A few hours after that a plane went down in a bird strike:

US Airways Flight 1549 - Wikipedia, the free encyclopedia

Part '4' of the dream is the bird going into the intake and shredding the engine, in slow motion. Leo represents the spirit of the pilot. The "moral of the story" is that aggression, or Ted-Nugent-like-assholery, is close to courage, and that I should seek to develop the one into the other. (Pretty much of my dreams connect to personal growth questions I am studying on.) The singing in part '3' expresses the feeling of celebration that people had in relation to the event. The adjacent building mentioned at the end of '4' and in '1' is the fuselage of the plane. Part '1' about the relationship between 'leo' and the water on the floor is an argument about spirit and causality. Note that in '4' I seemed to have caused the accident, though I don't think that I did. Part '2' of the dream connects how I feel about all this.
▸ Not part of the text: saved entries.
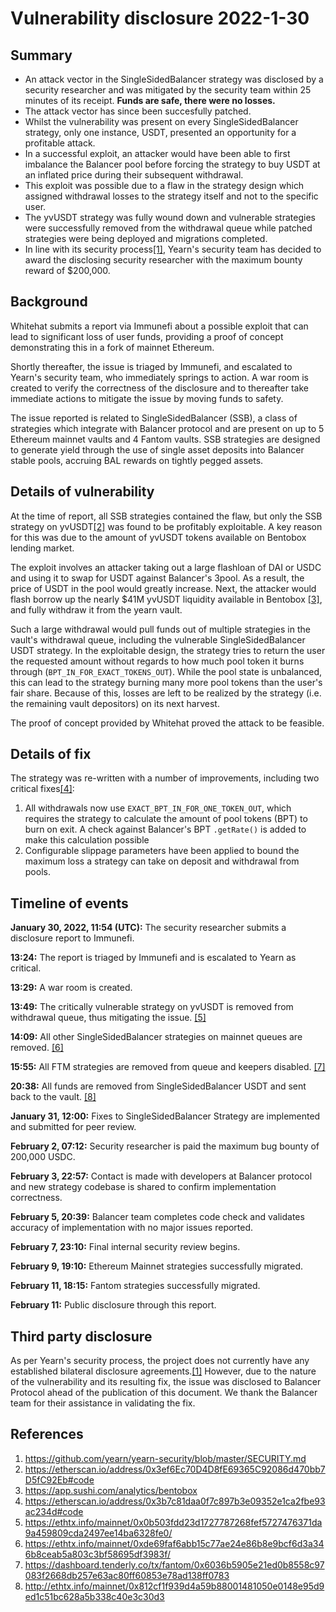 # Vulnerability disclosure 2022-1-30

## Summary

- An attack vector in the SingleSidedBalancer strategy was disclosed by a security researcher and was mitigated by the security team within 25 minutes of its receipt. **Funds are safe, there were no losses.**
- The attack vector has since been succesfully patched.
- Whilst the vulnerability was present on every SingleSidedBalancer strategy, only one instance, USDT, presented an opportunity for a profitable attack.
- In a successful exploit, an attacker would have been able to first imbalance the Balancer pool before forcing the strategy to buy USDT at an inflated price during their subsequent withdrawal.
- This exploit was possible due to a flaw in the strategy design which assigned withdrawal losses to the strategy itself and not to the specific user.
- The yvUSDT strategy was fully wound down and vulnerable strategies were successfully removed from the withdrawal queue while patched strategies were being deployed and migrations completed.
- In line with its security process[[1]](#References), Yearn's security team has decided to award the disclosing security researcher with the maximum bounty reward of $200,000.

## Background

Whitehat submits a report via Immunefi about a possible exploit that can lead to significant loss of user funds, providing a proof of concept demonstrating this in a fork of mainnet Ethereum.

Shortly thereafter, the issue is triaged by Immunefi, and escalated to Yearn's security team, who immediately springs to action. A war room is created to verify the correctness of the disclosure and to thereafter take immediate actions to mitigate the issue by moving funds to safety.

The issue reported is related to SingleSidedBalancer (SSB), a class of strategies which integrate with Balancer protocol and are present on up to 5 Ethereum mainnet vaults and 4 Fantom vaults. SSB strategies are designed to generate yield through the use of single asset deposits into Balancer stable pools, accruing BAL rewards on tightly pegged assets.

## Details of vulnerability

At the time of report, all SSB strategies contained the flaw, but only the SSB strategy on yvUSDT[[2]](#References) was found to be profitably exploitable. A key reason for this was due to the amount of yvUSDT tokens available on Bentobox lending market.

The exploit involves an attacker taking out a large flashloan of DAI or USDC and using it to swap for USDT against Balancer's 3pool. As a result, the price of USDT in the pool would greatly increase. Next, the attacker would flash borrow up the nearly $41M yvUSDT liquidity available in Bentobox [[3]](#References), and fully withdraw it from the yearn vault.

Such a large withdrawal would pull funds out of multiple strategies in the vault's withdrawal queue, including the vulnerable SingleSidedBalancer USDT strategy. In the exploitable design, the strategy tries to return the user the requested amount without regards to how much pool token it burns through (`BPT_IN_FOR_EXACT_TOKENS_OUT`). While the pool state is unbalanced, this can lead to the strategy burning many more pool tokens than the user's fair share. Because of this, losses are left to be realized by the strategy (i.e. the remaining vault depositors) on its next harvest.

The proof of concept provided by Whitehat proved the attack to be feasible.

## Details of fix

The strategy was re-written with a number of improvements, including two critical fixes[[4]](#References):

1. All withdrawals now use `EXACT_BPT_IN_FOR_ONE_TOKEN_OUT`, which requires the strategy to calculate the amount of pool tokens (BPT) to burn on exit. A check against Balancer's BPT `.getRate()` is added to make this calculation possible
2. Configurable slippage parameters have been applied to bound the maximum loss a strategy can take on deposit and withdrawal from pools.

## Timeline of events

**January 30, 2022, 11:54 (UTC):** The security researcher submits a disclosure report to Immunefi.

**13:24:** The report is triaged by Immunefi and is escalated to Yearn as critical.

**13:29:** A war room is created.

**13:49:** The critically vulnerable strategy on yvUSDT is removed from withdrawal queue, thus mitigating the issue. [[5]](#References)

**14:09:** All other SingleSidedBalancer strategies on mainnet queues are removed. [[6]](#References)

**15:55:** All FTM strategies are removed from queue and keepers disabled. [[7]](#References)

**20:38:** All funds are removed from SingleSidedBalancer USDT and sent back to the vault. [[8]](#References)

**January 31, 12:00:** Fixes to SingleSidedBalancer Strategy are implemented and submitted for peer review.

**February 2, 07:12:** Security researcher is paid the maximum bug bounty of 200,000 USDC.

**February 3, 22:57:** Contact is made with developers at Balancer protocol and new strategy codebase is shared to confirm implementation correctness.

**February 5, 20:39:** Balancer team completes code check and validates accuracy of implementation with no major issues reported.

**February 7, 23:10:** Final internal security review begins.

**February 9, 19:10:** Ethereum Mainnet strategies successfully migrated.

**February 11, 18:15:** Fantom strategies successfully migrated.

**February 11:** Public disclosure through this report.

## Third party disclosure

As per Yearn's security process, the project does not currently have any established bilateral disclosure agreements.[[1]](#References) However, due to the nature of the vulnerability and its resulting fix, the issue was disclosed to Balancer Protocol ahead of the publication of this document. We thank the Balancer team for their assistance in validating the fix.

## References

1. https://github.com/yearn/yearn-security/blob/master/SECURITY.md
1. https://etherscan.io/address/0x3ef6Ec70D4D8fE69365C92086d470bb7D5fC92Eb#code
1. https://app.sushi.com/analytics/bentobox
1. https://etherscan.io/address/0x3b7c81daa0f7c897b3e09352e1ca2fbe93ac234d#code
1. https://ethtx.info/mainnet/0x0b503fdd23d1727787268fef5727476371da9a459809cda2497ee14ba6328fe0/
1. https://ethtx.info/mainnet/0xde69faf6abb15c77ae24e86b8e9bcf6d3a346b8ceab5a803c3bf58695df3983f/
1. https://dashboard.tenderly.co/tx/fantom/0x6036b5905e21ed0b8558c97083f2668db257e63ac80ff60853e78ad138ff0783
1. http://ethtx.info/mainnet/0x812cf1f939d4a59b88001481050e0148e95d9ed1c51bc628a5b338c40e3c30d3
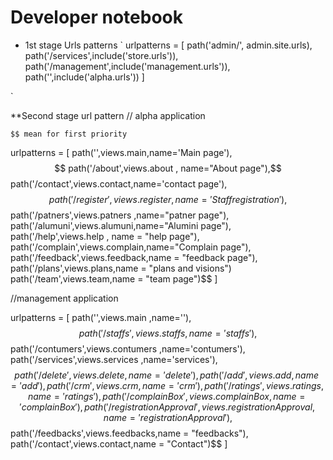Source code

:# Developer notebook

* 1st stage Urls patterns
` 
urlpatterns = [
    path('admin/', admin.site.urls),
    path('/services',include('store.urls')),
    path('/management',include('management.urls')),
    path('',include('alpha.urls'))
]

`

**Second stage url pattern
    // alpha application

    $$ mean for first priority
urlpatterns = [
    path('',views.main,name='Main page'),$$
    path('/about',views.about , name="About page"),$$
    path('/contact',views.contact,name='contact page'),$$
    path('/register',views.register,name='Staff registration'),$$
    path('/patners',views.patners ,name="patner page"),
    path('/alumuni',views.alumuni,name="Alumini page"),
    path('/help',views.help , name = "help page"),
    path('/complain',views.complain,name="Complain page"),
    path('/feedback',views.feedback,name = "feedback page"),
    path('/plans',views.plans,name = "plans and visions")
    path('/team',views.team,name = "team page")$$
]


//management application

urlpatterns = [
    path('',views.main ,name=''),$$
    path('/staffs',views.staffs ,name='staffs'),$$
    path('/contumers',views.contumers ,name='contumers'),
    path('/services',views.services ,name='services'),$$
    path('/delete',views.delete ,name='delete'),
    path('/add',views.add ,name='add'),
    path('/crm',views.crm ,name='crm'),
    path('/ratings',views.ratings ,name='ratings'),
    path('/complainBox',views.complainBox,name = 'complainBox'),
    path('/registrationApproval',views.registrationApproval ,name='registrationApproval'),$$
    path('/feedbacks',views.feedbacks,name = "feedbacks"),
    path('/contact',views.contact,name = "Contact")$$
]





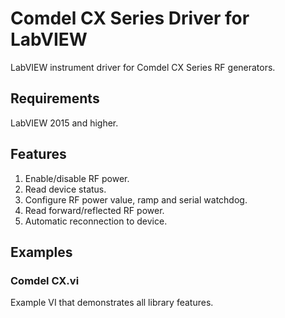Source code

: # Comdel CX Series Driver for LabVIEW
LabVIEW instrument driver for Comdel CX Series RF generators.

## Requirements
LabVIEW 2015 and higher.

## Features
1. Enable/disable RF power.
2. Read device status.
3. Configure RF power value, ramp and serial watchdog.
4. Read forward/reflected RF power.
5. Automatic reconnection to device.

## Examples
### Comdel CX.vi
Example VI that demonstrates all library features.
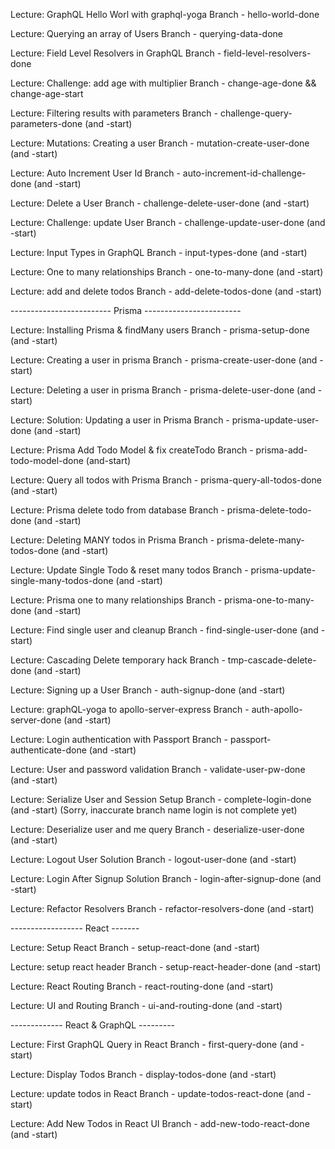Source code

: Lecture: GraphQL Hello Worl with graphql-yoga
    Branch - hello-world-done

Lecture: Querying an array of Users
    Branch - querying-data-done

Lecture: Field Level Resolvers in GraphQL
    Branch - field-level-resolvers-done

Lecture: Challenge: add age with multiplier
    Branch - change-age-done  && change-age-start

Lecture: Filtering results with parameters
    Branch - challenge-query-parameters-done  (and -start)

Lecture: Mutations: Creating a user
    Branch - mutation-create-user-done  (and -start)

Lecture: Auto Increment User Id
    Branch - auto-increment-id-challenge-done (and -start)

Lecture: Delete a User
    Branch - challenge-delete-user-done (and -start)

Lecture: Challenge: update User
    Branch - challenge-update-user-done (and -start)

Lecture: Input Types in GraphQL
    Branch - input-types-done  (and -start)

Lecture: One to many relationships
    Branch - one-to-many-done (and -start)

Lecture: add and delete todos
    Branch - add-delete-todos-done (and -start)


------------------------- Prisma ------------------------

Lecture: Installing Prisma & findMany users
    Branch - prisma-setup-done (and -start)

Lecture: Creating a user in prisma
    Branch - prisma-create-user-done (and -start)

Lecture: Deleting a user in prisma
    Branch - prisma-delete-user-done (and -start)

Lecture: Solution: Updating a user in Prisma
    Branch - prisma-update-user-done (and -start)

Lecture: Prisma Add Todo Model & fix createTodo
    Branch - prisma-add-todo-model-done (and-start)

Lecture: Query all todos with Prisma
    Branch - prisma-query-all-todos-done (and -start)

Lecture: Prisma delete todo from database
    Branch - prisma-delete-todo-done (and -start)

Lecture: Deleting MANY todos in Prisma
    Branch - prisma-delete-many-todos-done (and -start)

Lecture: Update Single Todo & reset many todos
    Branch - prisma-update-single-many-todos-done (and -start)

Lecture: Prisma one to many relationships
    Branch - prisma-one-to-many-done (and -start)

Lecture: Find single user and cleanup
    Branch - find-single-user-done (and -start)

Lecture: Cascading Delete temporary hack
    Branch - tmp-cascade-delete-done (and -start)

Lecture: Signing up a User
    Branch - auth-signup-done (and -start)

Lecture: graphQL-yoga to apollo-server-express
    Branch - auth-apollo-server-done (and -start)

Lecture: Login authentication with Passport
    Branch - passport-authenticate-done (and -start)

Lecture: User and password validation
    Branch - validate-user-pw-done (and -start)

Lecture: Serialize User and Session Setup
    Branch - complete-login-done (and -start)   (Sorry, inaccurate branch name login is not complete yet)

Lecture: Deserialize user and me query
    Branch - deserialize-user-done (and -start)

Lecture: Logout User Solution
    Branch - logout-user-done (and -start)

Lecture: Login After Signup Solution
    Branch - login-after-signup-done  (and -start)

Lecture: Refactor Resolvers
    Branch - refactor-resolvers-done (and -start)

------------------ React -------

Lecture: Setup React
    Branch - setup-react-done (and -start)

Lecture: setup react header
    Branch - setup-react-header-done (and -start)

Lecture: React Routing
    Branch - react-routing-done (and -start)

Lecture: UI and Routing
    Branch - ui-and-routing-done (and -start)

------------- React & GraphQL ---------

Lecture: First GraphQL Query in React
    Branch - first-query-done (and -start)

Lecture: Display Todos
    Branch - display-todos-done (and -start)

Lecture: update todos in React
    Branch - update-todos-react-done (and -start)

Lecture: Add New Todos in React UI
    Branch - add-new-todo-react-done (and -start)
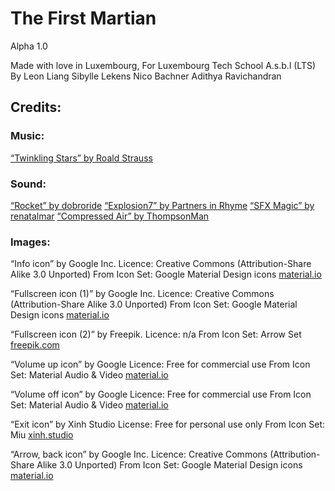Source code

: # The First Martian 

Alpha 1.0

Made with love in Luxembourg,
For Luxembourg Tech School A.s.b.l (LTS)
By
Leon Liang
Sibylle Lekens
Nico Bachner
Adithya Ravichandran

## Credits:

### Music:
[“Twinkling Stars” by Roald Strauss](http://www.dewfall.dk)

### Sound: 
[“Rocket” by dobroride](soundbible.com/1498-Rocket.html)
[“Explosion7” by Partners in Rhyme](https://www.freesoundeffects.com/free-track/explosion-7-466452/)
[“SFX Magic” by renatalmar](https://freesound.org/people/renatalmar/sounds/264981/)
[“Compressed Air” by ThompsonMan](https://freesound.org/people/ThompsonMan/sounds/237245/)

### Images:
“Info icon” by Google Inc. 
Licence: Creative Commons (Attribution-Share Alike 3.0 Unported)
From Icon Set: Google Material Design icons
[material.io](https://material.io/)

“Fullscreen icon (1)” by Google Inc.
Licence: Creative Commons (Attribution-Share Alike 3.0 Unported)
From Icon Set: Google Material Design icons
[material.io](https://material.io/)

“Fullscreen icon (2)” by Freepik.
Licence: n/a
From Icon Set: Arrow Set
[freepik.com](https://www.freepik.com/)

“Volume up icon” by Google
Licence: Free for commercial use
From Icon Set: Material Audio & Video
[material.io](https://material.io/)

“Volume off icon” by Google
Licence: Free for commercial use
From Icon Set: Material Audio & Video
[material.io](https://material.io/)

“Exit icon” by Xinh Studio
License: Free for personal use only
From Icon Set: Miu
[xinh.studio](https://xinh.studio/) 

“Arrow, back icon” by Google Inc.
Licence: Creative Commons (Attribution-Share Alike 3.0 Unported)
From Icon Set: Google Material Design icons
[material.io](https://material.io/)
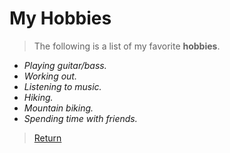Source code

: # My Hobbies

>The following is a list of my favorite **hobbies**.

* _Playing guitar/bass._
* _Working out._
* _Listening to music._
* _Hiking._
* _Mountain biking._
* _Spending time with friends._

>[Return](README.md)
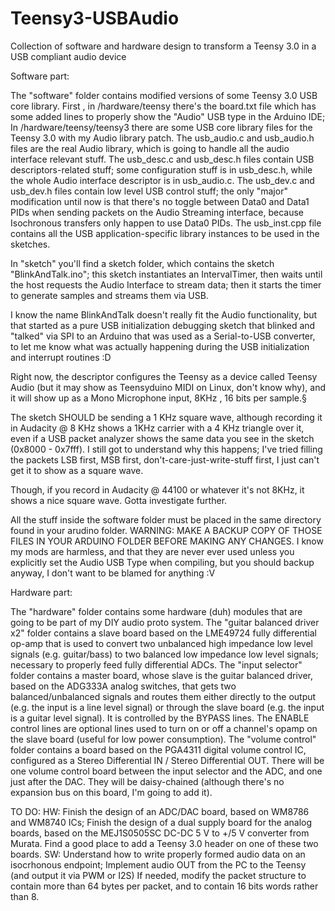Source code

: Teensy3-USBAudio
================

Collection of software and hardware design to transform a Teensy 3.0 in a USB compliant audio device


Software part:

The "software" folder contains modified versions of some Teensy 3.0 USB core library.
First , in /hardware/teensy there's the board.txt file which has some added lines to properly show the "Audio" USB type in the Arduino IDE;
In /hardware/teensy/teensy3 there are some USB core library files for the Teensy 3.0 with my Audio library patch.
The usb_audio.c and usb_audio.h files are the real Audio library, which is going to handle all the audio interface relevant stuff.
The usb_desc.c and usb_desc.h files contain USB descriptors-related stuff; some configuration stuff is in usb_desc.h, while the whole Audio interface descriptor is in usb_audio.c.
The usb_dev.c and usb_dev.h files contain low level USB control stuff; the only "major" modification until now is that there's no toggle between Data0 and Data1 PIDs when sending packets on the Audio Streaming interface, because Isochronous transfers only happen to use Data0 PIDs.
The usb_inst.cpp file contains all the USB application-specific library instances to be used in the sketches.

In "sketch" you'll find a sketch folder, which contains the sketch "BlinkAndTalk.ino"; this sketch instantiates an IntervalTimer, then waits until the host requests the Audio Interface to stream data; then it starts the timer to generate samples and streams them via USB.

I know the name BlinkAndTalk doesn't really fit the Audio functionality, but that started as a pure USB initialization debugging sketch that blinked and "talked" via SPI to an Arduino that was used as a Serial-to-USB converter, to let me know what was actually happening during the USB initialization and interrupt routines :D

Right now, the descriptor configures the Teensy as a device called Teensy Audio (but it may show as Teensyduino MIDI on Linux, don't know why), and it will show up as a Mono Microphone input, 8KHz , 16 bits per sample.§

The sketch SHOULD be sending a 1 KHz square wave, although recording it in Audacity @ 8 KHz shows a 1KHz carrier with a 4 KHz triangle over it, even if a USB packet analyzer shows the same data you see in the sketch (0x8000 - 0x7fff).
I still got to understand why this happens; I've tried filling the packets LSB first, MSB first, don't-care-just-write-stuff first, I just can't get it to show as a square wave.

Though, if you record in Audacity @ 44100 or whatever it's not 8KHz, it shows a nice square wave. Gotta investigate further.

All the stuff inside the software folder must be placed in the same directory found in your arudino folder.
WARNING: MAKE A BACKUP COPY OF THOSE FILES IN YOUR ARDUINO FOLDER BEFORE MAKING ANY CHANGES. I know my mods are harmless, and that they are never ever used unless you explicitly set the Audio USB Type when compiling, but you should backup anyway, I don't want to be blamed for anything :V

Hardware part:

The "hardware" folder contains some hardware (duh) modules that are going to be part of my DIY audio proto system.
The "guitar balanced driver x2" folder contains a slave board based on the LME49724 fully differential op-amp that is used to convert two unbalanced high impedance low level signals  (e.g. guitar/bass) to two balanced low impedance low level signals; necessary to properly feed fully differential ADCs.
The "input selector" folder  contains a master board, whose slave is the guitar balanced driver, based on the ADG333A  analog switches, that gets two balanced/unbalanced signals and routes them either directly to the output (e.g. the input is a line level signal) or through the slave board (e.g. the input is a guitar level signal). It is controlled by the BYPASS lines. The ENABLE control lines are optional lines used to turn on or off a channel's opamp on the slave board (useful for low power consumption).
The "volume control" folder contains a board based on the PGA4311 digital volume control IC, configured as a Stereo Differential IN / Stereo Differential OUT. There will be one volume control board between the input selector and the ADC, and one just after the DAC. They will be daisy-chained (although there's no expansion bus on this board, I'm going to add it).

TO DO:
HW:
Finish the design of an ADC/DAC board, based on WM8786 and WM8740 ICs;
Finish the design of a dual supply board for the analog boards, based on the MEJ1S0505SC DC-DC 5 V to +/5 V converter from Murata.
Find a good place to add a Teensy 3.0 header on one of these two boards.
SW:
Understand how to write properly formed audio data on an isocrhonous endpoint;
Implement audio OUT from the PC to the Teensy (and output it via PWM or I2S)
If needed, modify the packet structure to contain more than 64 bytes per packet, and to contain 16 bits words rather than 8.

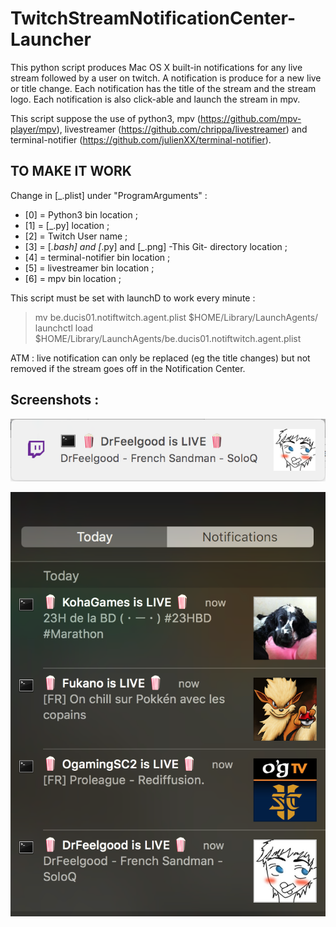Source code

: # TwitchStreamNotificationCenter-Launcher

This python script produces Mac OS X built-in notifications for any live stream followed by a user on twitch.
A notification is produce for a new live or title change.
Each notification has the title of the stream and the stream logo.
Each notification is also click-able and launch the stream in mpv.

This script suppose the use of python3, mpv (https://github.com/mpv-player/mpv), livestreamer (https://github.com/chrippa/livestreamer) and terminal-notifier (https://github.com/julienXX/terminal-notifier).


## TO MAKE IT WORK

Change in [_.plist] under "ProgramArguments" :

* [0] = Python3 bin location ;
* [1] = [_.py] location  ;
* [2] = Twitch User name ;
* [3] = [_.bash] and [_.py] and [_.png] -This Git- directory location  ;
* [4] = terminal-notifier bin location  ;
* [5] = livestreamer bin location  ;
* [6] = mpv  bin location  ;


This script must be set with launchD to work every minute :
> mv be.ducis01.notiftwitch.agent.plist $HOME/Library/LaunchAgents/
> launchctl load $HOME/Library/LaunchAgents/be.ducis01.notiftwitch.agent.plist

ATM : live notification can only be replaced (eg the title changes) but not removed if the stream goes off in the Notification Center.

## Screenshots :

![Image of a Notification](https://raw.githubusercontent.com/Ducis01/TwitchStreamNotificationCenter-Launcher/master/screenshot/notification.png)

![Image of Notification Center](https://raw.githubusercontent.com/Ducis01/TwitchStreamNotificationCenter-Launcher/master/screenshot/notification_center.png)


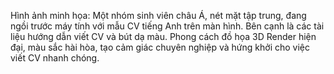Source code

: Hình ảnh minh họa: Một nhóm sinh viên châu Á, nét mặt tập trung, đang ngồi trước máy tính với mẫu CV tiếng Anh trên màn hình. Bên cạnh là các tài liệu hướng dẫn viết CV và bút dạ màu. Phong cách đồ họa 3D Render hiện đại, màu sắc hài hòa, tạo cảm giác chuyên nghiệp và hứng khởi cho việc viết CV nhanh chóng.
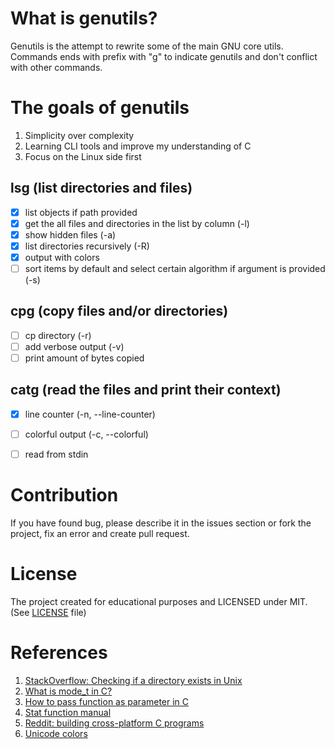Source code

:# What is genutils?

Genutils is the attempt to rewrite some of the main GNU core utils.
Commands ends with prefix with "g" to indicate genutils and don't conflict with other commands.

# The goals of genutils

1. Simplicity over complexity
2. Learning CLI tools and improve my understanding of C
3. Focus on the Linux side first

## lsg (list directories and files)

- [x] list objects if path provided
- [x] get the all files and directories in the list by column (-l)
- [x] show hidden files (-a)
- [x] list directories recursively (-R)
- [x] output with colors
- [ ] sort items by default and select certain algorithm if argument is provided (-s)

## cpg (copy files and/or directories)

- [ ] cp directory (-r)
- [ ] add verbose output (-v)
- [ ] print amount of bytes copied

## catg (read the files and print their context)

- [x] line counter (-n, --line-counter)
- [ ] colorful output (-c, --colorful)
- [ ] read from stdin


# Contribution

If you have found bug, please describe it in the issues section or
fork the project, fix an error and create pull request.

# License

The project created for educational purposes and LICENSED under MIT. (See [LICENSE](LICENSE) file)

# References

1. [StackOverflow: Checking if a directory exists in Unix](https://stackoverflow.com/questions/3828192/checking-if-a-directory-exists-in-unix-system-call)
2. [What is mode_t in C?](https://jameshfisher.com/2017/02/24/what-is-mode_t/)
3. [How to pass function as parameter in C](https://stackoverflow.com/questions/9410/how-do-you-pass-a-function-as-a-parameter-in-c)
4. [Stat function manual](https://pubs.opengroup.org/onlinepubs/7908799/xsh/sysstat.h.html)
5. [Reddit: building cross-platform C programs](https://www.reddit.com/r/C_Programming/comments/132ma0u/how_do_you_build_crossplatform_c_programs/)
6. [Unicode colors](https://gist.github.com/RabaDabaDoba/145049536f815903c79944599c6f952a)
A skeptic, particularly one who doesn't work much with metaphor, would say that I'm just reading stuff into that. Or by some stretch of faith it could "just be coincidence". (Notwithstanding that I've had hundreds of such dreams, this being just one of a few dozen most notable examples.) And of course I could be lying, after all, lots of people do. So I'm not looking for people to believe me. In fact, I would encourage them not to, since a lot of what people say is not trustworthy, for a variety of reasons. But I do hope for people to at least accept the possibility of what I'm saying, rather than ruling it out completely. That uncertainty, the conscious relaxing of the belief into a working hypothesis, is an opening for discovering something new.

I know enough physics to be able to say with confidence that there is no conceivable physics explanation for precognition. If a person needs an existing mathematical model in order to believe in something, then they can't believe in this. For now I have to accept that I don't have that type of explanation, and we are all probably a long way off from finding one, though I'm trying to help build modest steps in that direction.